● **Material provided**
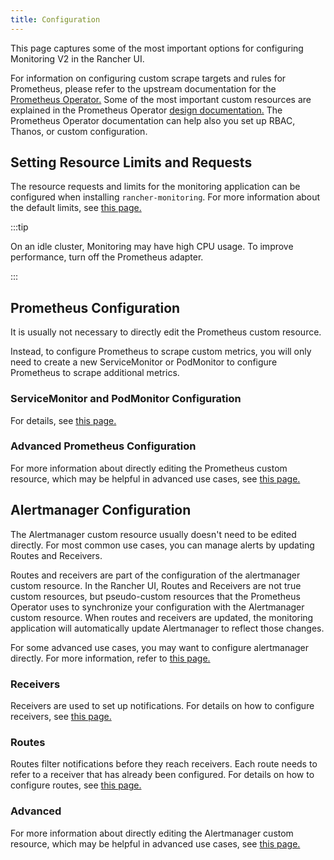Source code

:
 ```yaml
---
title: Configuration
---
```


<head>
  <link rel="canonical" href="https://ranchermanager.docs.rancher.com/pages-for-subheaders/monitoring-v2-configuration-guides"/>
</head>

This page captures some of the most important options for configuring Monitoring V2 in the Rancher UI.

For information on configuring custom scrape targets and rules for Prometheus, please refer to the upstream documentation for the [Prometheus Operator.](https://github.com/prometheus-operator/prometheus-operator) Some of the most important custom resources are explained in the Prometheus Operator [design documentation.](https://github.com/prometheus-operator/prometheus-operator/blob/master/Documentation/design.md) The Prometheus Operator documentation can help also you set up RBAC, Thanos, or custom configuration.

## Setting Resource Limits and Requests

The resource requests and limits for the monitoring application can be configured when installing `rancher-monitoring`. For more information about the default limits, see [this page.](../reference-guides/monitoring-v2-configuration/helm-chart-options.md#configuring-resource-limits-and-requests)

:::tip

On an idle cluster, Monitoring may have high CPU usage. To improve performance, turn off the Prometheus adapter.

:::

## Prometheus Configuration

It is usually not necessary to directly edit the Prometheus custom resource.

Instead, to configure Prometheus to scrape custom metrics, you will only need to create a new ServiceMonitor or PodMonitor to configure Prometheus to scrape additional metrics.


### ServiceMonitor and PodMonitor Configuration

For details, see [this page.](../reference-guides/monitoring-v2-configuration/servicemonitors-and-podmonitors.md)

### Advanced Prometheus Configuration

For more information about directly editing the Prometheus custom resource, which may be helpful in advanced use cases, see [this page.](../how-to-guides/advanced-user-guides/monitoring-v2-configuration-guides/advanced-configuration/prometheus.md)

## Alertmanager Configuration

The Alertmanager custom resource usually doesn't need to be edited directly. For most common use cases, you can manage alerts by updating Routes and Receivers.

Routes and receivers are part of the configuration of the alertmanager custom resource. In the Rancher UI, Routes and Receivers are not true custom resources, but pseudo-custom resources that the Prometheus Operator uses to synchronize your configuration with the Alertmanager custom resource. When routes and receivers are updated, the monitoring application will automatically update Alertmanager to reflect those changes.

For some advanced use cases, you may want to configure alertmanager directly. For more information, refer to [this page.](../how-to-guides/advanced-user-guides/monitoring-v2-configuration-guides/advanced-configuration/alertmanager.md)

### Receivers

Receivers are used to set up notifications. For details on how to configure receivers, see [this page.](../reference-guides/monitoring-v2-configuration/receivers.md)
### Routes

Routes filter notifications before they reach receivers. Each route needs to refer to a receiver that has already been configured. For details on how to configure routes, see [this page.](../reference-guides/monitoring-v2-configuration/routes.md)

### Advanced

For more information about directly editing the Alertmanager custom resource, which may be helpful in advanced use cases, see [this page.](../how-to-guides/advanced-user-guides/monitoring-v2-configuration-guides/advanced-configuration/alertmanager.md)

● **Your goal**
The records above should be repeated exactly, with every picture omitted.

● **Answer to the exercise**
Source code

:
 ```yaml
---
title: Configuration
---
```


<head>
  <link rel="canonical" href="https://ranchermanager.docs.rancher.com/pages-for-subheaders/monitoring-v2-configuration-guides"/>
</head>

This page captures some of the most important options for configuring Monitoring V2 in the Rancher UI.

For information on configuring custom scrape targets and rules for Prometheus, please refer to the upstream documentation for the [Prometheus Operator.](https://github.com/prometheus-operator/prometheus-operator) Some of the most important custom resources are explained in the Prometheus Operator [design documentation.](https://github.com/prometheus-operator/prometheus-operator/blob/master/Documentation/design.md) The Prometheus Operator documentation can help also you set up RBAC, Thanos, or custom configuration.

## Setting Resource Limits and Requests

The resource requests and limits for the monitoring application can be configured when installing `rancher-monitoring`. For more information about the default limits, see [this page.](../reference-guides/monitoring-v2-configuration/helm-chart-options.md#configuring-resource-limits-and-requests)

:::tip

On an idle cluster, Monitoring may have high CPU usage. To improve performance, turn off the Prometheus adapter.

:::

## Prometheus Configuration

It is usually not necessary to directly edit the Prometheus custom resource.

Instead, to configure Prometheus to scrape custom metrics, you will only need to create a new ServiceMonitor or PodMonitor to configure Prometheus to scrape additional metrics.


### ServiceMonitor and PodMonitor Configuration

For details, see [this page.](../reference-guides/monitoring-v2-configuration/servicemonitors-and-podmonitors.md)

### Advanced Prometheus Configuration

For more information about directly editing the Prometheus custom resource, which may be helpful in advanced use cases, see [this page.](../how-to-guides/advanced-user-guides/monitoring-v2-configuration-guides/advanced-configuration/prometheus.md)

## Alertmanager Configuration

The Alertmanager custom resource usually doesn't need to be edited directly. For most common use cases, you can manage alerts by updating Routes and Receivers.

Routes and receivers are part of the configuration of the alertmanager custom resource. In the Rancher UI, Routes and Receivers are not true custom resources, but pseudo-custom resources that the Prometheus Operator uses to synchronize your configuration with the Alertmanager custom resource. When routes and receivers are updated, the monitoring application will automatically update Alertmanager to reflect those changes.

For some advanced use cases, you may want to configure alertmanager directly. For more information, refer to [this page.](../how-to-guides/advanced-user-guides/monitoring-v2-configuration-guides/advanced-configuration/alertmanager.md)

### Receivers

Receivers are used to set up notifications. For details on how to configure receivers, see [this page.](../reference-guides/monitoring-v2-configuration/receivers.md)
### Routes

Routes filter notifications before they reach receivers. Each route needs to refer to a receiver that has already been configured. For details on how to configure routes, see [this page.](../reference-guides/monitoring-v2-configuration/routes.md)

### Advanced

For more information about directly editing the Alertmanager custom resource, which may be helpful in advanced use cases, see [this page.](../how-to-guides/advanced-user-guides/monitoring-v2-configuration-guides/advanced-configuration/alertmanager.md)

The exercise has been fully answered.